In order to run Address Geocoder, first set up the configuration file. By default, Address Geocoder searchers for a file named config.yml. This is the recommended config filename. You can copy the template in config_example.yml to a file named config.yml and continue from there. Detailed steps for filling out the config file are in the next section.

Then, run:

python3 geocoder.py

The dialogue will ask you to specify a config file. Hit enter without typing anything to keep the default config file ('./config.yml')

Configuration

  1. Copy config_example.yml to config.yml by running in the terminal:
cp config_example.yml config.yml
  1. Add your AIS API Key here:
AIS_API_KEY:
  1. Add the filepath for the input file (the file that you wish to enrich), and the geography file (the address file you have been given.) This should look something like this:
input_file: ./data/example_input_4.csv
geography_file: ./data/addresses.parquet
  1. Map the address fields to the name of the fields in the csv that you wish to process. If you have one combined address field, map it to full_address_field. Otherwise, leave full_address_field blank and map column names to street, city, state, and zip. Street must be included, while the others are optional.

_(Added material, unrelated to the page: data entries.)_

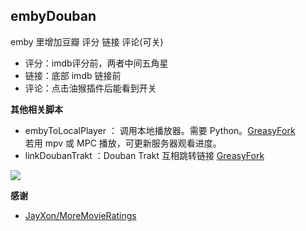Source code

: ## embyDouban

emby 里增加豆瓣 评分 链接 评论(可关)

- 评分：imdb评分前，两者中间五角星
- 链接：底部 imdb 链接前
- 评论：点击油猴插件后能看到开关

**其他相关脚本**

* embyToLocalPlayer ： 调用本地播放器。需要
  Python。[GreasyFork](https://greasyfork.org/zh-CN/scripts/448648-embytolocalplayer?locale_override=1)  
  若用 mpv 或 MPC 播放，可更新服务器观看进度。
* linkDoubanTrakt ：Douban Trakt 互相跳转链接
  [GreasyFork](https://greasyfork.org/zh-CN/scripts/449899-linkdoubantrakt?locale_override=1)

![](https://github.com/kjtsune/embyToLocalPlayer/raw/main/embyDouban/embyDouban.jpg)

**感谢**

- [JayXon/MoreMovieRatings](https://github.com/JayXon/MoreMovieRatings)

Example, for a csv with the following fields: addr_st, addr_city, addr_zip

input_file: 'example.csv'

full_address_field:

address_fields:
  street: addr_st
  city: addr_city
  state:
  zip: addr_zip
  1. List which fields other than latitude and longitude you want to add. (Latitude and longitude will always be added.) If you enter an invalid field, the program will error out and ask you to try again. A complete list of valid fields can be found further down in this README.
enrichment_fields:
  - census_tract_2020
  - census_block_group_2020
  - census_block_2020

The full config file should look something like this:

# Connection Credentials
AIS_API_KEY: YOUR_API_KEY

# File Config
input_file: ./data/example_input_4.csv
geography_file: ./data/addresses.parquet

full_address_field: address

# OR, IF ADDRESS IS SPLIT INTO MULTIPLE COLUMNS:
address_fields:
  street:
  city:
  state:
  zip:

# Enrichment Fields -- Aside from coordinates, what fields to add
enrichment_fields:
  - census_tract_2020
  - census_block_group_2020
  - census_block_2020

Note that if one of the input fields has a column the same name as

  1. You're now ready to run the geocoder:
python3 geocoder.py

The dialogue will ask you to specify a config file. Hit enter without typing anything to keep the default config file ('./config.yml')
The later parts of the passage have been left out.